Minister of Information and Telecommunications
- In office 26 October 2022 – 2 May 2024
- Prime Minister: Ana Brnabić
- Preceded by: Office re-established
- Succeeded by: Dejan Ristić

Personal details
- Born: 1972 (age 53–54) Belgrade, SR Serbia, SFR Yugoslavia
- Party: Independent
- Children: 2
- Education: University of Belgrade
- Occupation: Politician
- Profession: Engineer; economist;

= Mihailo Jovanović (politician) =

Serbian politician (born 1972)

Mihailo Jovanović (Михаило Јовановић; born 1972) is a Serbian engineer and politician who served as minister of information and telecommunications from 2022 to 2024.

== Early life ==
Mihailo Jovanović was born in 1972 in Belgrade, Socialist Republic of Serbia, Socialist Federal Republic of Yugoslavia. He graduated and earned his master's degree from the School of Electrical Engineering at the University of Belgrade. He received his doctorate in topics of economics in 2012.

== Career ==
He began his career at Pošta Srbije, where he worked in telecommunications. He also previously worked at Telekom Srbija. He was later appointed director of the Office for Information Technologies and Electronic Administration of the Government of Serbia in April 2017. He is a close associate of Ana Brnabić.

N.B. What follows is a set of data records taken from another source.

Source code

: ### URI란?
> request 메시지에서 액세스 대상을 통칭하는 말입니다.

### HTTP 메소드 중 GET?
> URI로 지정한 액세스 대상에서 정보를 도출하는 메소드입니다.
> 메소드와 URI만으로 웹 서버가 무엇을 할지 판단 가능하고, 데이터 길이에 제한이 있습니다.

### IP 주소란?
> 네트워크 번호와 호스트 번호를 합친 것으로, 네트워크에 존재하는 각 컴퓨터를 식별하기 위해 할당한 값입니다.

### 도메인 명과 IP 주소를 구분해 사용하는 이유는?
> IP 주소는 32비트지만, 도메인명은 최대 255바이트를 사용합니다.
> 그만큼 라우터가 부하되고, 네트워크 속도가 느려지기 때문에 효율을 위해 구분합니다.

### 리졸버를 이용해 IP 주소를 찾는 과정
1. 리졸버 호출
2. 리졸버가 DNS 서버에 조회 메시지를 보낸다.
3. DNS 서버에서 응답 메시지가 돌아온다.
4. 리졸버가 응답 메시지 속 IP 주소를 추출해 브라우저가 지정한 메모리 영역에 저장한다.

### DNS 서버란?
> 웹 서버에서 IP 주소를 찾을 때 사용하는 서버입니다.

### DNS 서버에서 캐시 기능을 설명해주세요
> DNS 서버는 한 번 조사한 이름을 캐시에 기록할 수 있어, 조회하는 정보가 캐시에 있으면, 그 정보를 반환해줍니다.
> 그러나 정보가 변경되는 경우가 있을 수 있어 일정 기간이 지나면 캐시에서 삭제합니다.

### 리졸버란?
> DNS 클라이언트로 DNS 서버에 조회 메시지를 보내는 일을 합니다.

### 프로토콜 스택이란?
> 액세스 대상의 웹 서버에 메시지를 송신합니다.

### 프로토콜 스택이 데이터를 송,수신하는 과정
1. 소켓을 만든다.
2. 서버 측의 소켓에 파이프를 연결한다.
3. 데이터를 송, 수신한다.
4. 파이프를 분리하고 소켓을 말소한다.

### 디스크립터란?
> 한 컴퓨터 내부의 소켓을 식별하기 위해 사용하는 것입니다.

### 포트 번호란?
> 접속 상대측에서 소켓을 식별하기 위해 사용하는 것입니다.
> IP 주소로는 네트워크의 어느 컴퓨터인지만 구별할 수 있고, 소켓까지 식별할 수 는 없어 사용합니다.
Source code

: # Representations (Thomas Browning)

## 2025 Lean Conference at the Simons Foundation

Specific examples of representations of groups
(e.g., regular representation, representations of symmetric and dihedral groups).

=== Minister of Information and Telecommunications ===
It was announced on 24 October 2022 that Jovanović would serve as minister of information and telecommunications in the third cabinet of Ana Brnabić. He was sworn in on 26 October.

== Personal life ==
Jovanović is married and has two children. He received two awards, in 2002 and 2022 respectively, due to his work on information technologies. He is a member of the Chamber of Engineers of Serbia.